● PROBLEM TO WORK ON:
Should any entry look odd, write it out exactly anyway, along with all the rest.

● INPUT DATA:
———

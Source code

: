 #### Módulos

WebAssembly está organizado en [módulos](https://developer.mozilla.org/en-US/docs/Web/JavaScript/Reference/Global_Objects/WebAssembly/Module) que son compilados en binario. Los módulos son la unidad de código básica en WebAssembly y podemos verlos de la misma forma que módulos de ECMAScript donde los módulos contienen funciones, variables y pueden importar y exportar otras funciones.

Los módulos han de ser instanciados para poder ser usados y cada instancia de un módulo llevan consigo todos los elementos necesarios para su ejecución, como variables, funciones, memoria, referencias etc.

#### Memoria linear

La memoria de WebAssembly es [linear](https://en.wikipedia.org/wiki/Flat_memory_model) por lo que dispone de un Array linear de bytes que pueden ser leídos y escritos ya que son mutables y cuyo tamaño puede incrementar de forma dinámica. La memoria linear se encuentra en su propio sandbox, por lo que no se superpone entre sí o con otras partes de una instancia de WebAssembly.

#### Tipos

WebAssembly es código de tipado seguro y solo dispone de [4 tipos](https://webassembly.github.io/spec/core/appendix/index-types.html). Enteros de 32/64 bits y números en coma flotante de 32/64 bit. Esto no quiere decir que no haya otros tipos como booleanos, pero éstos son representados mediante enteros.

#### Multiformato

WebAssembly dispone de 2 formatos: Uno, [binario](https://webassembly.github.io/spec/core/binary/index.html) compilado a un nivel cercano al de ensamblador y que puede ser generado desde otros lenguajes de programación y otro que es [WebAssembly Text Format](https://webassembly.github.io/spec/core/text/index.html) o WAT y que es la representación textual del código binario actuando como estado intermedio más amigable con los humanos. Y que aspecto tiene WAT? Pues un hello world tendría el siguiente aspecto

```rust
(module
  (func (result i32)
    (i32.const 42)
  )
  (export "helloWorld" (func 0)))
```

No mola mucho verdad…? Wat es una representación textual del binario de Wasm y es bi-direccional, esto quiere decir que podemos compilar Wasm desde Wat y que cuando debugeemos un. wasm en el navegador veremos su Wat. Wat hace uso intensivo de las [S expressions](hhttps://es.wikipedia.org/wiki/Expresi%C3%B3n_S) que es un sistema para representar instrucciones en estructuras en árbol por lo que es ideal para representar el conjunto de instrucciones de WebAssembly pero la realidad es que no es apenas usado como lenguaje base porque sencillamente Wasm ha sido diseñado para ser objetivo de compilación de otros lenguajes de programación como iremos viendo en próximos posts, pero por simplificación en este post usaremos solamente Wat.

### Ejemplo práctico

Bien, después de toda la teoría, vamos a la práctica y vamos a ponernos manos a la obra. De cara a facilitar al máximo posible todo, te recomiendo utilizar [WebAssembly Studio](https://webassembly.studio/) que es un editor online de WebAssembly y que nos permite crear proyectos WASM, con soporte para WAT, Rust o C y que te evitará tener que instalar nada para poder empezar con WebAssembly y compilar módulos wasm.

———

● YOUR RESPONSE:
Source code

: #### Módulos

WebAssembly está organizado en [módulos](https://developer.mozilla.org/en-US/docs/Web/JavaScript/Reference/Global_Objects/WebAssembly/Module) que son compilados en binario. Los módulos son la unidad de código básica en WebAssembly y podemos verlos de la misma forma que módulos de ECMAScript donde los módulos contienen funciones, variables y pueden importar y exportar otras funciones.

Los módulos han de ser instanciados para poder ser usados y cada instancia de un módulo llevan consigo todos los elementos necesarios para su ejecución, como variables, funciones, memoria, referencias etc.

#### Memoria linear

La memoria de WebAssembly es [linear](https://en.wikipedia.org/wiki/Flat_memory_model) por lo que dispone de un Array linear de bytes que pueden ser leídos y escritos ya que son mutables y cuyo tamaño puede incrementar de forma dinámica. La memoria linear se encuentra en su propio sandbox, por lo que no se superpone entre sí o con otras partes de una instancia de WebAssembly.

#### Tipos

WebAssembly es código de tipado seguro y solo dispone de [4 tipos](https://webassembly.github.io/spec/core/appendix/index-types.html). Enteros de 32/64 bits y números en coma flotante de 32/64 bit. Esto no quiere decir que no haya otros tipos como booleanos, pero éstos son representados mediante enteros.

#### Multiformato

WebAssembly dispone de 2 formatos: Uno, [binario](https://webassembly.github.io/spec/core/binary/index.html) compilado a un nivel cercano al de ensamblador y que puede ser generado desde otros lenguajes de programación y otro que es [WebAssembly Text Format](https://webassembly.github.io/spec/core/text/index.html) o WAT y que es la representación textual del código binario actuando como estado intermedio más amigable con los humanos. Y que aspecto tiene WAT? Pues un hello world tendría el siguiente aspecto

```rust
(module
  (func (result i32)
    (i32.const 42)
  )
  (export "helloWorld" (func 0)))
```

No mola mucho verdad…? Wat es una representación textual del binario de Wasm y es bi-direccional, esto quiere decir que podemos compilar Wasm desde Wat y que cuando debugeemos un. wasm en el navegador veremos su Wat. Wat hace uso intensivo de las [S expressions](hhttps://es.wikipedia.org/wiki/Expresi%C3%B3n_S) que es un sistema para representar instrucciones en estructuras en árbol por lo que es ideal para representar el conjunto de instrucciones de WebAssembly pero la realidad es que no es apenas usado como lenguaje base porque sencillamente Wasm ha sido diseñado para ser objetivo de compilación de otros lenguajes de programación como iremos viendo en próximos posts, pero por simplificación en este post usaremos solamente Wat.

### Ejemplo práctico

Bien, después de toda la teoría, vamos a la práctica y vamos a ponernos manos a la obra. De cara a facilitar al máximo posible todo, te recomiendo utilizar [WebAssembly Studio](https://webassembly.studio/) que es un editor online de WebAssembly y que nos permite crear proyectos WASM, con soporte para WAT, Rust o C y que te evitará tener que instalar nada para poder empezar con WebAssembly y compilar módulos wasm.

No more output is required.